Delegations aren't just about meeting politicians, there is as much to learn from meeting thinktanks whom, after all, contribute many of the ideas that politicians then adopt. And so, as a board member of a thinktank myself, I was interested to see whether Indian thinktanks operate in a similar fashion. The Centre for Policy Research, which describes itself as the premier think tank shaping policy debates since 1973.
Unlike most thinktanks I am familiar with, CPR has a faculty, headed by K C Sivaramakrishnan, former Secretary at the Ministry of Urban Development. And that, perhaps, gives you a sense of the calibre and influence of the group. Many of them have been senior bureaucrats in a country where bureaucrats carry real clout, and politicians come and go.
One of the issues we discussed was the question of internal revolt by the Naxalites, a Maoist group that I had only heard of in passing, but whose activities now extend across Bihar and Orissa, into Madhya Pradesh and across parts of the North East. In a number of areas, they have effectively replaced formal government, eliminating every trace of regular public services, all the way down to post offices.

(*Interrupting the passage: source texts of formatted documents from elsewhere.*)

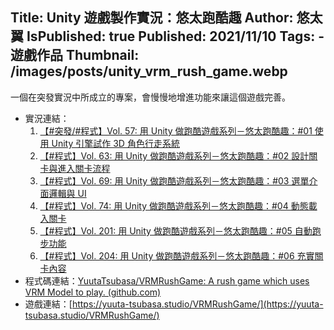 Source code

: Title: Unity 遊戲製作實況：悠太跑酷趣
Author: 悠太翼
IsPublished: true
Published: 2021/11/10
Tags:
    - 遊戲作品
Thumbnail: /images/posts/unity_vrm_rush_game.webp
---
一個在突發實況中所成立的專案，會慢慢地增進功能來讓這個遊戲完善。

- 實況連結：
    1. [【#突發/#程式】Vol. 57: 用 Unity 做跑酷遊戲系列－悠太跑酷趣：#01 使用 Unity 引擎試作 3D 角色行走系統](https://www.youtube.com/live/y4xXP7N4gwA?feature=share)
    2. [【#程式】Vol. 63: 用 Unity 做跑酷遊戲系列－悠太跑酷趣：#02 設計關卡與進入關卡流程](https://www.youtube.com/live/tkBbZ_VFhPw?feature=share)
    3. [【#程式】Vol. 69: 用 Unity 做跑酷遊戲系列－悠太跑酷趣：#03 選單介面邏輯與 UI](https://www.youtube.com/live/Nu_N0UWhWTw?feature=share)
    4. [【#程式】Vol. 74: 用 Unity 做跑酷遊戲系列－悠太跑酷趣：#04 動態載入關卡](https://www.youtube.com/live/dss8EBeCbY4?feature=share)
    5. [【#程式】Vol. 201: 用 Unity 做跑酷遊戲系列－悠太跑酷趣：#05 自動跑步功能](https://www.youtube.com/live/ZCZmQIEjGQw?feature=share)
    6. [【#程式】Vol. 204: 用 Unity 做跑酷遊戲系列－悠太跑酷趣：#06 充實關卡內容](https://www.youtube.com/live/BG9Njplv044?feature=share)
- 程式碼連結：[YuutaTsubasa/VRMRushGame: A rush game which uses VRM Model to play. (github.com)](https://github.com/YuutaTsubasa/VRMRushGame)
- 遊戲連結：[https://yuuta-tsubasa.studio/VRMRushGame/](https://yuuta-tsubasa.studio/VRMRushGame/)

It is perhaps no coincidence that Bihar and Orissa have, for some time, been claimed to be some of the worst governed of the Indian states, and I was intrigued by the potential link between distance from the great trading cities. Certainly, whilst Bihar was once known as being an industrial hub, Orissa has given an impression of poverty for some time.
As the first formal event, it was an excellent way to start, and set the tone for much that followed.